The purpose of this final section is to link the empirical findings with the theory reviewed in the previous section. Some limitations of this thesis and avenues for further research are identified as well.
The largely positive evidence for stage specialization, and even more so for industry specialization, support the notion of Clercq et al. (2001) and Manigart et al. (2002) that specialization allows for the build-up and acquisition of firm- and industry-specific knowledge and capabilities. In combination with a network of experts, this allows the VC fund managers to better understand and manage the company-/stage-specific risks and uncertainties more effectively. Furthermore, the value-added services of the venture capitalists are likely to be of higher quality. Though, Gompers et al. (2009) caution that “it is difficult to determine whether the superior performance of specialists is driven by their ability to better select investments or whether specialists are also better able to add value to those investments” (p. 843). The specialized expertise is only of value when it is relevant to the context of the PC (Clercq, 2003). Further, it should be noted that specialization on early-stage ventures entails significant risk (Hege et al., 2003). Due to the very limited analyses of geographic specialization, a conclusive interpretation seems premature, but the data indicates stronger levels of geographic specialization with high levels of specialization on the other two dimensions.

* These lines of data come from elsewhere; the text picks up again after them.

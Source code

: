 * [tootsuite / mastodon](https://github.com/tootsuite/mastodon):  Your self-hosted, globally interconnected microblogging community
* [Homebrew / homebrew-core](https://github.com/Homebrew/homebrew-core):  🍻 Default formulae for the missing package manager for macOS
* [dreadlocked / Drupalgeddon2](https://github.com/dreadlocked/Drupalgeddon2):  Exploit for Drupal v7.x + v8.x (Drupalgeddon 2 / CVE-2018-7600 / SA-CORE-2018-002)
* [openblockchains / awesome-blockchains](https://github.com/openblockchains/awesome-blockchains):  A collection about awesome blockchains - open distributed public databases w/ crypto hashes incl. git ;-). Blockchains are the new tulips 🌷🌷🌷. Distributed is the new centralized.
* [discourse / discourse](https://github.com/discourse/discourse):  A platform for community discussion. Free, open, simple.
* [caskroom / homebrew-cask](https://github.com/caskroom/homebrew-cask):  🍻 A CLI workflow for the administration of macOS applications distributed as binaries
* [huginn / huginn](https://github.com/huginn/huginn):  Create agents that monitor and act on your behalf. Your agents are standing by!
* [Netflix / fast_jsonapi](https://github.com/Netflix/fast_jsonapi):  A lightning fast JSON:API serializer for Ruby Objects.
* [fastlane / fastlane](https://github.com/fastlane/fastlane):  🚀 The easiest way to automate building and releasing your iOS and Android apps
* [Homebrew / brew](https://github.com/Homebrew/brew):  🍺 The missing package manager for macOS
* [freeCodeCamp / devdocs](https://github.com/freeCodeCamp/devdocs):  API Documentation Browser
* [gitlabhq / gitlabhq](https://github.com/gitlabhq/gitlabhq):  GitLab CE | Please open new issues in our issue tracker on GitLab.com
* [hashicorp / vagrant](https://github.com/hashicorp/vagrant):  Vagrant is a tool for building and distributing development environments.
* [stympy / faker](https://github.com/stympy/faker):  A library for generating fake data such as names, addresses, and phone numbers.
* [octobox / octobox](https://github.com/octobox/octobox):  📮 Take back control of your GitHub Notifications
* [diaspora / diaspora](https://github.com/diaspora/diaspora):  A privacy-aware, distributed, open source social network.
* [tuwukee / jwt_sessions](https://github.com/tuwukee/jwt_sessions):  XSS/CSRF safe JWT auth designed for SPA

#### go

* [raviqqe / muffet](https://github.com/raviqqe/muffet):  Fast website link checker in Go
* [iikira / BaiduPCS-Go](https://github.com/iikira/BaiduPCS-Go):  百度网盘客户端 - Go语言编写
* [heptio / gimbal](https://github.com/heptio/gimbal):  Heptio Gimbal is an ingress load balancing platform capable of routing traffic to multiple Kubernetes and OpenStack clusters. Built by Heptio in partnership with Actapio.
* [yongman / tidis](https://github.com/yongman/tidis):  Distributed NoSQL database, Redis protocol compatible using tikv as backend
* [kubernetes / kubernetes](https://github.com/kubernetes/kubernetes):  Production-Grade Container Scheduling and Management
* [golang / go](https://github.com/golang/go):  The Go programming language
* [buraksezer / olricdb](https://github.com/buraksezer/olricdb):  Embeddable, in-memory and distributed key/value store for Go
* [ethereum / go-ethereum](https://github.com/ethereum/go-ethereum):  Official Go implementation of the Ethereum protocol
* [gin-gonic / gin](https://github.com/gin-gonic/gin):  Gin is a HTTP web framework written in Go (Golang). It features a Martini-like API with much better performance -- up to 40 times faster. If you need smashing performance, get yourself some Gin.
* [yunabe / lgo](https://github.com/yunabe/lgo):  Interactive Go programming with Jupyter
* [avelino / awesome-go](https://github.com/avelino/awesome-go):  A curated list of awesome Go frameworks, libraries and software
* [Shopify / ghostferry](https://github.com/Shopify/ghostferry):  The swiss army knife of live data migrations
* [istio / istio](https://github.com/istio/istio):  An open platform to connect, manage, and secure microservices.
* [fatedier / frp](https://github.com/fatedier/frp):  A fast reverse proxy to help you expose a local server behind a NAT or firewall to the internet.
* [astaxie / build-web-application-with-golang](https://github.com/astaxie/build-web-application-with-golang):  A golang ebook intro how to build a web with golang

For stage, industry and geographic diversification, the risk-reduction effect, which allows for investments into high-risk ventures (Buchner et al., 2017), seems to be the most likely explanation for the positive relationship with VC fund performance. Perhaps, the potentially higher amount of investment opportunities (Buchner et al., 2017; Clercq et al., 2001) that come with a diversification strategy play a role as well. However, the negative empirical results also suggest that the drawbacks of high levels of diversification, such as unfocused and costly knowledge stocks (Bartkus & Hassan, 2009; Matusik & Fitza, 2012), less control over investee firms (Bartkus & Hassan, 2009; Clercq et al., 2001), and limited attention (Knill, 2009), need not be neglected, especially for the PCs.
This thesis is not without limitations. Firstly, the number of empirical studies focusing on the investment strategies of institutional VC turned out to be limited and to be biased towards US investors so that conclusions drawn in this review must be viewed as preliminary and interpreted with caution.

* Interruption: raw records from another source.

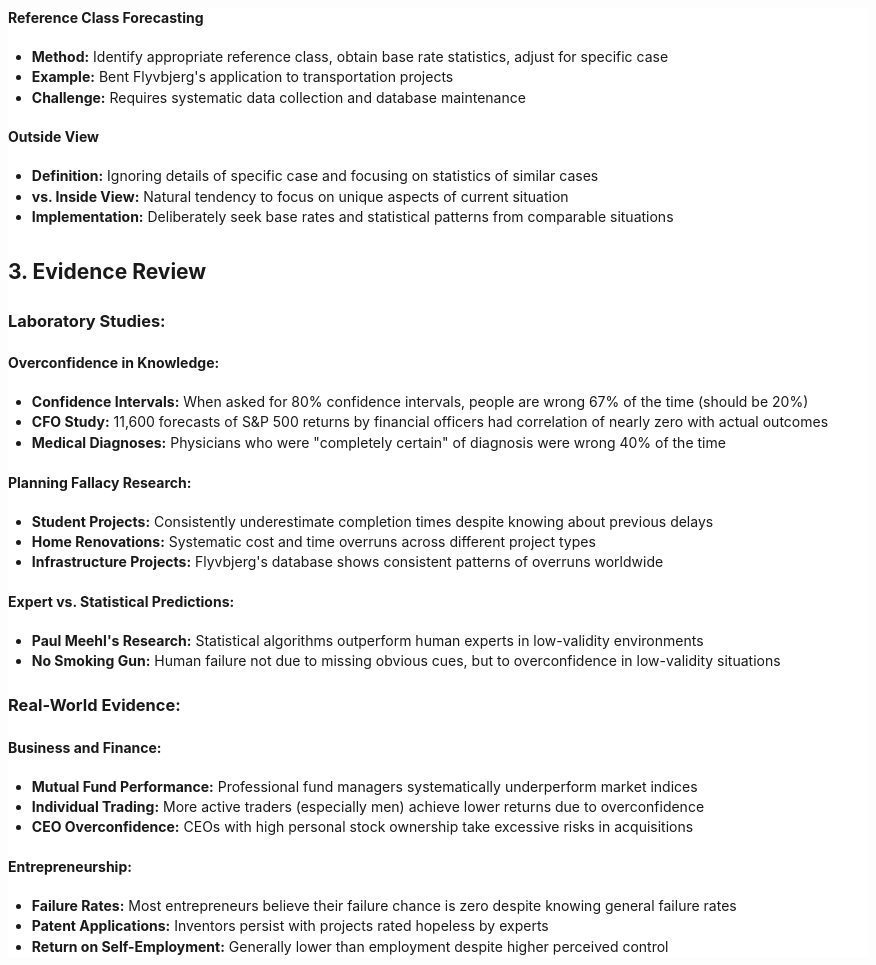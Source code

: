 #### **Reference Class Forecasting**
- **Method:** Identify appropriate reference class, obtain base rate statistics, adjust for specific case
- **Example:** Bent Flyvbjerg's application to transportation projects
- **Challenge:** Requires systematic data collection and database maintenance

#### **Outside View**
- **Definition:** Ignoring details of specific case and focusing on statistics of similar cases
- **vs. Inside View:** Natural tendency to focus on unique aspects of current situation
- **Implementation:** Deliberately seek base rates and statistical patterns from comparable situations

## 3. Evidence Review

### **Laboratory Studies:**

#### **Overconfidence in Knowledge:**
- **Confidence Intervals:** When asked for 80% confidence intervals, people are wrong 67% of the time (should be 20%)
- **CFO Study:** 11,600 forecasts of S&P 500 returns by financial officers had correlation of nearly zero with actual outcomes
- **Medical Diagnoses:** Physicians who were "completely certain" of diagnosis were wrong 40% of the time

#### **Planning Fallacy Research:**
- **Student Projects:** Consistently underestimate completion times despite knowing about previous delays
- **Home Renovations:** Systematic cost and time overruns across different project types
- **Infrastructure Projects:** Flyvbjerg's database shows consistent patterns of overruns worldwide

#### **Expert vs. Statistical Predictions:**
- **Paul Meehl's Research:** Statistical algorithms outperform human experts in low-validity environments
- **No Smoking Gun:** Human failure not due to missing obvious cues, but to overconfidence in low-validity situations

### **Real-World Evidence:**

#### **Business and Finance:**
- **Mutual Fund Performance:** Professional fund managers systematically underperform market indices
- **Individual Trading:** More active traders (especially men) achieve lower returns due to overconfidence
- **CEO Overconfidence:** CEOs with high personal stock ownership take excessive risks in acquisitions

#### **Entrepreneurship:**
- **Failure Rates:** Most entrepreneurs believe their failure chance is zero despite knowing general failure rates
- **Patent Applications:** Inventors persist with projects rated hopeless by experts
- **Return on Self-Employment:** Generally lower than employment despite higher perceived control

Secondly, this thesis did not differentiate between investment strategy at the VC fund level and VC firm level.
Thirdly, there are some limitations owing to the limited scope of this thesis. For one, the included studies were not individually evaluated regarding validity or reliability and the different methodology, measures, and data sources make direct comparisons hard to realize. Also, the syndication strategy of the VC fund, and the involvement strategy of the VC fund managers, were not considered for the review. Both can be argued to be further dimensions of the investment strategy of VC funds and have been found to have significant positive as well as negative effects on fund performance. Further, several studies on cross-border investments and the internationalization of VC, which might have shed more light on the geographic dimension, could not be considered because the investment strategy was not measured in a standardized way. This is not meant to imply that the results are not meaningful, but that a detailed analysis of these was beyond the scope of this thesis. Finally, other drivers of VC fund performance, apart from the identified investment strategies, have been identified. These are not necessarily part of a deliberate investment strategy but do influence fund performance, nevertheless. The implications for performance were beyond the scope of this thesis, thus, only a brief enumeration of further drivers can be included: fund size, human capital, experience and composition of the investors as well as macroeconomic and environmental factors such as institutional context, level of competition, market cyclicality, or fund inflows all displayed a significant influence on fund performance.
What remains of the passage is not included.